In memory databases as first class types

John_Nagle · October 30, 2021, 5:57am

Some thoughts on generalizing the concept of hash tables in Rust.

Rust has a lot of hash-type crates:

HashSet - one key field, zero data fields, no duplicates.
HashMap - one key field, one data field, no duplicates.
multi-map::MultiMap - two keys, one data field, no duplicates.
multimap::MultiMap - one key, one data field, duplicates.

They're all from different authors with different APIs. I'm using all four of these in a client for a 3D virtual world. There's a lot of state to track.

These are really all subsets of a relational database. But full-scale relational databases are overkill for many applications. These are really just multiple hash maps kept in sync. Suppose we had a generic that could do all of these.

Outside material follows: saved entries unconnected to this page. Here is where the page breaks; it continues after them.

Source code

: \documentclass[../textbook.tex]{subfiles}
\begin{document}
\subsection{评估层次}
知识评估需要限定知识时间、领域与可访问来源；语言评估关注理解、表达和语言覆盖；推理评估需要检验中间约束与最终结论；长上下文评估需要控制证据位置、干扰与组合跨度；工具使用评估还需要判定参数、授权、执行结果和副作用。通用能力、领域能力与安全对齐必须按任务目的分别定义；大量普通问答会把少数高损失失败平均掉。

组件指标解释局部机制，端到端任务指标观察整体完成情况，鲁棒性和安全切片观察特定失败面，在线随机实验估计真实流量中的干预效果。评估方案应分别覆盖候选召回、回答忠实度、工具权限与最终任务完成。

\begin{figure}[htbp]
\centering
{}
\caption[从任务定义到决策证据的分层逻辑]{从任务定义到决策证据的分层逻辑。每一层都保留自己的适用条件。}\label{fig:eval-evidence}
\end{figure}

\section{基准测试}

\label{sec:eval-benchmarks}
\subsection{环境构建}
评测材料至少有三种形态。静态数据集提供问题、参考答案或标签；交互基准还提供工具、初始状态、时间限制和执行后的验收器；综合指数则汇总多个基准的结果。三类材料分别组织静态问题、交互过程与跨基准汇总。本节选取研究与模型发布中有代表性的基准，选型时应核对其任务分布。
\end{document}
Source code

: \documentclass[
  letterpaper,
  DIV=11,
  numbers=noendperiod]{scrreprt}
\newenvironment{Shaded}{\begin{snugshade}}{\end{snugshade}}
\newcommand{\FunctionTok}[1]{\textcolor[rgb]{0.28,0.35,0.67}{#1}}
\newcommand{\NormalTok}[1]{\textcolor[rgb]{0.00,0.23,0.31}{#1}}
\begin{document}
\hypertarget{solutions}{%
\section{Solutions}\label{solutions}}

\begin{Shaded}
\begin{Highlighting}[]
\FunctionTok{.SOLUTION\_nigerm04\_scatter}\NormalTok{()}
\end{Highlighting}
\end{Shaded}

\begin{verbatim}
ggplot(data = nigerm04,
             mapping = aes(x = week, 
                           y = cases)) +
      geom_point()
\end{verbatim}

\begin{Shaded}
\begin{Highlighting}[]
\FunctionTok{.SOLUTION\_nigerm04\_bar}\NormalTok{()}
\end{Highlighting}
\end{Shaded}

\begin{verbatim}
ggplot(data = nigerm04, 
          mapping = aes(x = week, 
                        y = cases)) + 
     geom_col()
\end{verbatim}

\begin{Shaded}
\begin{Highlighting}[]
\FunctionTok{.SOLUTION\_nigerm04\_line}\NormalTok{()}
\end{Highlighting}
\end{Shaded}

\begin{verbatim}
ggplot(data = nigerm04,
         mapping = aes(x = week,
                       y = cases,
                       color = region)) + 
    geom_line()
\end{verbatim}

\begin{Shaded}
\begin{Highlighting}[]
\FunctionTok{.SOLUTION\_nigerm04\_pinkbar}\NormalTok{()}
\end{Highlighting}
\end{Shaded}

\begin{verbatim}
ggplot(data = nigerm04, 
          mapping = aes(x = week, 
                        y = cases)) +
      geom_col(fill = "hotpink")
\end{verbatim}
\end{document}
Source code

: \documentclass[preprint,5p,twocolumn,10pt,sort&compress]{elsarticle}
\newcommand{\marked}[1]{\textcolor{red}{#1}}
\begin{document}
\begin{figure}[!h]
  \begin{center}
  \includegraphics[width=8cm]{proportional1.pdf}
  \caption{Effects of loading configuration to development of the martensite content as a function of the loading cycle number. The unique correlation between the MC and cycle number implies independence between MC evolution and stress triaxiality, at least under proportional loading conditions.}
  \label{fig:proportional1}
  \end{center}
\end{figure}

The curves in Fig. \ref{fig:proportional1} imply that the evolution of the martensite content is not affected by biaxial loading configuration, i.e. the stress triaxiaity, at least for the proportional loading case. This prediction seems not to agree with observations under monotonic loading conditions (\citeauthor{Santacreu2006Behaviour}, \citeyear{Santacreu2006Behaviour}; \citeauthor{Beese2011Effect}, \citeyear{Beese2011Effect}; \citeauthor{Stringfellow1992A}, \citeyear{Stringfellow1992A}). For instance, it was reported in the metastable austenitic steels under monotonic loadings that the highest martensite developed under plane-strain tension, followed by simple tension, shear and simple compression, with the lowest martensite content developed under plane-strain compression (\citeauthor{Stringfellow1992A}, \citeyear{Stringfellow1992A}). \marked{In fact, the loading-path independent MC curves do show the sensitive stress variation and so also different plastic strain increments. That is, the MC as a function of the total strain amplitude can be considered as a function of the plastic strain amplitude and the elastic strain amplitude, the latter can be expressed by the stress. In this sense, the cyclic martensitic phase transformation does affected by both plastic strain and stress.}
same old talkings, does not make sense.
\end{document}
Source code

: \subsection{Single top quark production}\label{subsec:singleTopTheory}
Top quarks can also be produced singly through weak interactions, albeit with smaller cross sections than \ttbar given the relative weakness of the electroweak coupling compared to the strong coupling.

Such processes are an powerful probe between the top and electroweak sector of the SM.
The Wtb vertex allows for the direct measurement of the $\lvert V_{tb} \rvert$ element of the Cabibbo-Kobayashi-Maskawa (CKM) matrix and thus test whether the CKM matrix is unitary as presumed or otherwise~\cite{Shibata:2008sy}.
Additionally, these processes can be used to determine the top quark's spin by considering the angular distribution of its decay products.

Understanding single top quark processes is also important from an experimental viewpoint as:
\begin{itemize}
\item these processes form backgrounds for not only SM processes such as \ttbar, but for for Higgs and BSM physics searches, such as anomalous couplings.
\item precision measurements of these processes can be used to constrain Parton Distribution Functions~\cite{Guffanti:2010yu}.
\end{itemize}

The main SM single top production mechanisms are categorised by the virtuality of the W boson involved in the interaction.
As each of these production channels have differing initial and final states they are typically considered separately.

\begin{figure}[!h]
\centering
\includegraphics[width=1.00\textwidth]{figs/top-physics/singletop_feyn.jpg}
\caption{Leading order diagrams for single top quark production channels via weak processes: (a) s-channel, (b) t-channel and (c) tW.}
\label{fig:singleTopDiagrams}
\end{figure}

Conceptually, this is simple. A database row is a struct. A database table is a vector of structs. Operations on the database look like the things you can do by iterating over a vector. That's slow, but it's a model for thinking about how to express this.

Suppose we had a macro that took a struct and a list of fields which are to be indexed, and cranked out the appropriate data structure and functions to create a lightweight database. Indices could be equality only, represented as a hash. Or allowing greater and less tests, with a tree type index. Indices could be unique, or allow duplicates. That's it for the table definition.

The usual select, insert, update, delete functions would be provided. Select by one or more keys. That's it for the lookup functionality.

This should never be worse than rolling your own from multiple HashMaps. It's really just a scheme to handle all the boilerplate of updating multiple hash maps that are supposed to stay in sync and boil it down to a familiar database-like form.

quinedot · October 30, 2021, 6:16am

CC @2e71828 (maybe).

scottmcm · October 30, 2021, 7:15am

Can I interest you in an ECS? Or maybe in sqlite, depending what you're doing?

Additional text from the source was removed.